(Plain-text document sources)
»»
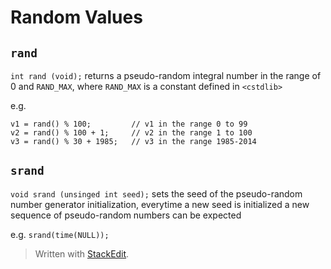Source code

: # Random Values

## `rand`

`int rand (void);`
returns a pseudo-random integral number in the range of 0 and `RAND_MAX`, where `RAND_MAX` is a constant defined in `<cstdlib>`

e.g.
```
v1 = rand() % 100;         // v1 in the range 0 to 99
v2 = rand() % 100 + 1;     // v2 in the range 1 to 100
v3 = rand() % 30 + 1985;   // v3 in the range 1985-2014 
```

## `srand`
`void srand (unsinged int seed);`
sets the seed of the pseudo-random number generator initialization, everytime a new seed is initialized a new sequence of pseudo-random numbers can be expected

e.g.
`srand(time(NULL));`

> Written with [StackEdit](https://stackedit.io/).
<!--stackedit_data:
eyJoaXN0b3J5IjpbLTIwMDA0MTkyMjldfQ==
-->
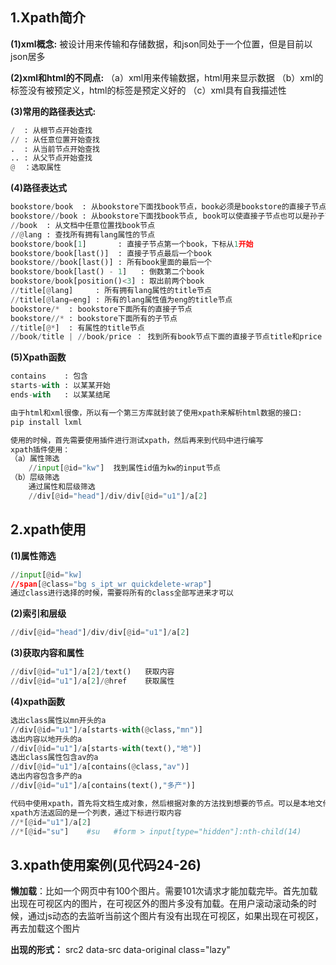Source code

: ## 1.Xpath简介

**(1)xml概念:** 被设计用来传输和存储数据，和json同处于一个位置，但是目前以json居多

**(2)xml和html的不同点:**
	（a）xml用来传输数据，html用来显示数据
	（b）xml的标签没有被预定义，html的标签是预定义好的
	（c）xml具有自我描述性

**(3)常用的路径表达式:**

```python
/  : 从根节点开始查找
// : 从任意位置开始查找
.  : 从当前节点开始查找
.. : 从父节点开始查找
@  ：选取属性
```

**(4)路径表达式**

```python
bookstore/book  : 从bookstore下面找book节点，book必须是bookstore的直接子节点
bookstore//book : 从bookstore下面找book节点, book可以使直接子节点也可以是孙子节点
//book  : 从文档中任意位置找book节点
//@lang : 查找所有拥有lang属性的节点
bookstore/book[1]       : 直接子节点第一个book，下标从1开始
bookstore/book[last()]  : 直接子节点最后一个book
bookstore//book[last()] : 所有book里面的最后一个
bookstore/book[last() - 1]   : 倒数第二个book
bookstore/book[position()<3] : 取出前两个book
//title[@lang]     : 所有拥有lang属性的title节点
//title[@lang=eng] : 所有的lang属性值为eng的title节点
bookstore/*  : bookstore下面所有的直接子节点
bookstore//* : bookstore下面所有的子节点
//title[@*]  : 有属性的title节点
//book/title | //book/price ： 找到所有book节点下面的直接子节点title和price
```

**(5)Xpath函数**

```python
contains    : 包含
starts-with : 以某某开始
ends-with   : 以某某结尾

由于html和xml很像，所以有一个第三方库就封装了使用xpath来解析html数据的接口:
pip install lxml

使用的时候，首先需要使用插件进行测试xpath，然后再来到代码中进行编写
xpath插件使用：
（a）属性筛选
	//input[@id="kw"]  找到属性id值为kw的input节点
（b）层级筛选
	通过属性和层级筛选
	//div[@id="head"]/div/div[@id="u1"]/a[2]
```
## 2.xpath使用

**(1)属性筛选**

```python
//input[@id="kw]
//span[@class="bg s_ipt_wr quickdelete-wrap"]
通过class进行选择的时候，需要将所有的class全部写进来才可以
```

**(2)索引和层级**

```python
//div[@id="head"]/div/div[@id="u1"]/a[2]
```

**(3)获取内容和属性**

```python
//div[@id="u1"]/a[2]/text()   获取内容
//div[@id="u1"]/a[2]/@href    获取属性
```

**(4)xpath函数**

```python
选出class属性以mn开头的a
//div[@id="u1"]/a[starts-with(@class,"mn")]
选出内容以地开头的a
//div[@id="u1"]/a[starts-with(text(),"地")]
选出class属性包含av的a
//div[@id="u1"]/a[contains(@class,"av")]
选出内容包含多产的a
//div[@id="u1"]/a[contains(text(),"多产")]

代码中使用xpath，首先将文档生成对象，然后根据对象的方法找到想要的节点。可以是本地文件，也可以是网络文件.
xpath方法返回的是一个列表，通过下标进行取内容
//*[@id="u1"]/a[2]
//*[@id="su"]    #su   #form > input[type="hidden"]:nth-child(14)
```

## 3.xpath使用案例(见代码24-26)

**懒加载**：比如一个网页中有100个图片。需要101次请求才能加载完毕。首先加载出现在可视区内的图片，在可视区外的图片多没有加载。在用户滚动滚动条的时候，通过js动态的去监听当前这个图片有没有出现在可视区，如果出现在可视区，再去加载这个图片

**出现的形式：** src2     data-src     data-original    class="lazy"

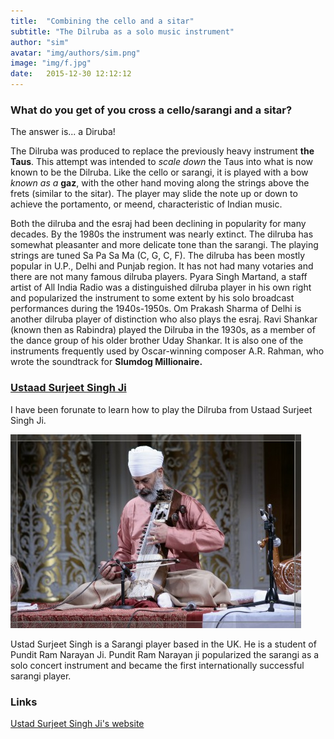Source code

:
 ```yaml
---
title:  "Combining the cello and a sitar"
subtitle: "The Dilruba as a solo music instrument"
author: "sim"
avatar: "img/authors/sim.png"
image: "img/f.jpg"
date:   2015-12-30 12:12:12
---
```


### What do you get of you cross a cello/sarangi and a sitar?
The answer is... a Diruba! 

The Dilruba was produced to replace the previously heavy instrument **the Taus**. This attempt was intended to *scale down* the Taus into what is now known to be the Dilruba. Like the cello or sarangi, it is played with a bow *known as a* **gaz**, with the other hand moving along the strings above the frets (similar to the sitar). The player may slide the note up or down to achieve the portamento, or meend, characteristic of Indian music.

Both the dilruba and the esraj had been declining in popularity for many decades. By the 1980s the instrument was nearly extinct.
The dilruba has somewhat pleasanter and more delicate tone than the sarangi. The playing strings are tuned Sa Pa Sa Ma (C, G, C, F). The dilruba has been mostly popular in U.P., Delhi and Punjab region. It has not had many votaries and there are not many famous dilruba players. Pyara Singh Martand, a staff artist of All India Radio was a distinguished dilruba player in his own right and popularized the instrument to some extent by his solo broadcast performances during the 1940s-1950s. Om Prakash Sharma of Delhi is another dilruba player of distinction who also plays the esraj.
Ravi Shankar (known then as Rabindra) played the Dilruba in the 1930s, as a member of the dance group of his older brother Uday Shankar.
It is also one of the instruments frequently used by Oscar-winning composer A.R. Rahman, who wrote the soundtrack for **Slumdog Millionaire.**

### [Ustaad Surjeet Singh Ji](http://www.surjeetsingh.org)
I have been forunate to learn how to play the Dilruba from Ustaad Surjeet Singh Ji.

![Alt text](/img/surjeet_singh.jpg "Ustad Surjeet Singh Ji")

Ustad Surjeet Singh is a Sarangi player based in the UK. He is a student of Pundit Ram Narayan Ji. Pundit Ram Narayan ji popularized the sarangi as a solo concert instrument and became the first internationally successful sarangi player.

### Links

[Ustad Surjeet Singh Ji's website](http://www.surjeetsingh.org)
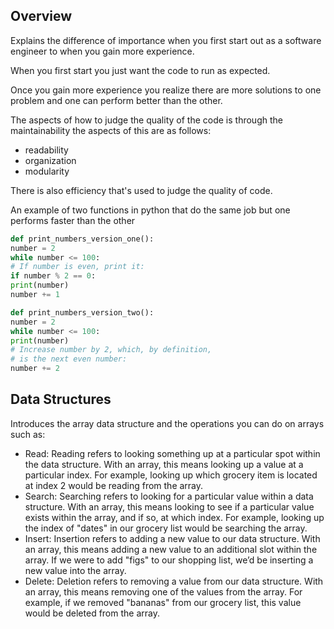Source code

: ## Overview

Explains the difference of importance when you first start out as a software engineer to when you gain more experience.

When you first start you just want the code to run as expected.

Once you gain more experience you realize there are more solutions to one problem and one can perform better than the other.

The aspects of how to judge the quality of the code is through the maintainability the aspects of this are as follows:

- readability
- organization
- modularity

There is also efficiency that's used to judge the quality of code.

An example of two functions in python that do the same job but one performs faster than the other

```python
def print_numbers_version_one():
number = 2
while number <= 100:
# If number is even, print it:
if number % 2 == 0:
print(number)
number += 1
```

```python
def print_numbers_version_two():
number = 2
while number <= 100:
print(number)
# Increase number by 2, which, by definition,
# is the next even number:
number += 2
```

## Data Structures

Introduces the array data structure and the operations you can do on arrays such as:

- Read: Reading refers to looking something up at a particular spot within
  the data structure. With an array, this means looking up a value at a
  particular index. For example, looking up which grocery item is located
  at index 2 would be reading from the array.
- Search: Searching refers to looking for a particular value within a data
  structure. With an array, this means looking to see if a particular value
  exists within the array, and if so, at which index. For example, looking
  up the index of "dates" in our grocery list would be searching the array.
- Insert: Insertion refers to adding a new value to our data structure. With
  an array, this means adding a new value to an additional slot within the
  array. If we were to add "figs" to our shopping list, we’d be inserting a new
  value into the array.
- Delete: Deletion refers to removing a value from our data structure. With
  an array, this means removing one of the values from the array. For
  example, if we removed "bananas" from our grocery list, this value would
  be deleted from the array.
««
Find every line of the data above that holds the word "experience", then state how many there are and nothing else.

2